### Assigned task
After finding the line with "- ✅ Uso de memória < 512MB" in the entries below, retype exactly each line from there through the line with "em produção! 🚀", including that final line.
________________________
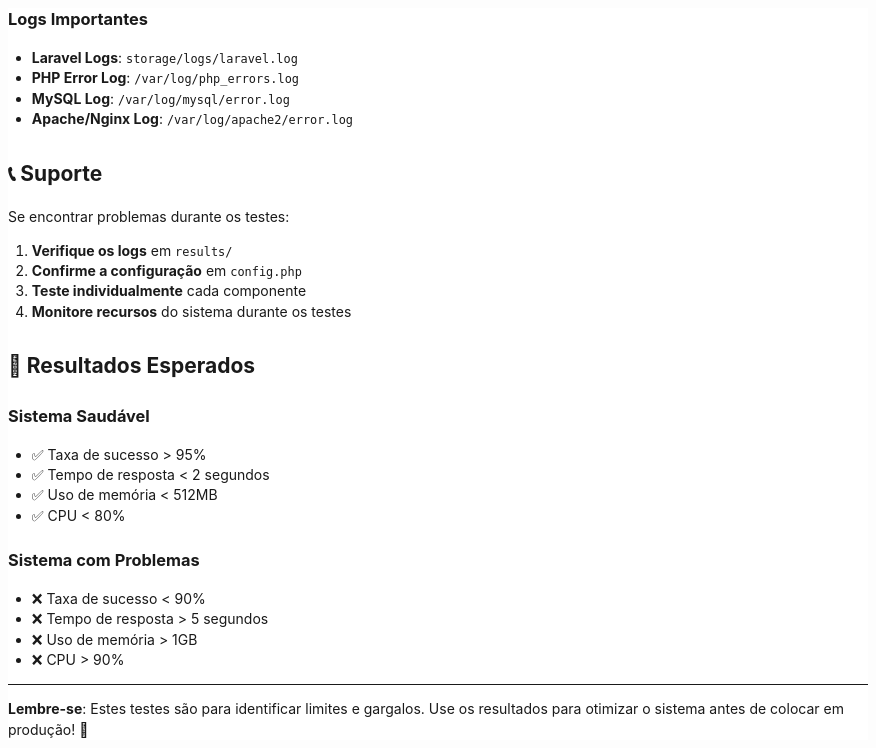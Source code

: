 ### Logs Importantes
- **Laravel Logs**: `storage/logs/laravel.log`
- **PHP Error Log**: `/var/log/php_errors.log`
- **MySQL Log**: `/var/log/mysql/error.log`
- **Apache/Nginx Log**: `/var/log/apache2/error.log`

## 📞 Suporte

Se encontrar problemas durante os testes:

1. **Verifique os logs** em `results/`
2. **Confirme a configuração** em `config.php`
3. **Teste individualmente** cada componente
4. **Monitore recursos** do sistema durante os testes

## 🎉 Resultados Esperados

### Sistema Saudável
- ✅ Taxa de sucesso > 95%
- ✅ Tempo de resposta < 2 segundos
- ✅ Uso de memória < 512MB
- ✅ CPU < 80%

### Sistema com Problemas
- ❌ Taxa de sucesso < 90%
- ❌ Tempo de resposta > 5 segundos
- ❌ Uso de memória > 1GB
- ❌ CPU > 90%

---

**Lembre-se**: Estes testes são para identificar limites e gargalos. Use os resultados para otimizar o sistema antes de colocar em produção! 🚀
________________________
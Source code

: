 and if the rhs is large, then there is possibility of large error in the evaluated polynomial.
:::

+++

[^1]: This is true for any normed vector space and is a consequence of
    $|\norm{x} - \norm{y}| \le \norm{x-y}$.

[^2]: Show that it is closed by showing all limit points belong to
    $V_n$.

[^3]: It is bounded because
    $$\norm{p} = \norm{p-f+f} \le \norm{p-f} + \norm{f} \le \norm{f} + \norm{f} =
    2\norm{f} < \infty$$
________________________
### Finished task
- ✅ Uso de memória < 512MB
- ✅ CPU < 80%

### Sistema com Problemas
- ❌ Taxa de sucesso < 90%
- ❌ Tempo de resposta > 5 segundos
- ❌ Uso de memória > 1GB
- ❌ CPU > 90%

---

**Lembre-se**: Estes testes são para identificar limites e gargalos. Use os resultados para otimizar o sistema antes de colocar em produção! 🚀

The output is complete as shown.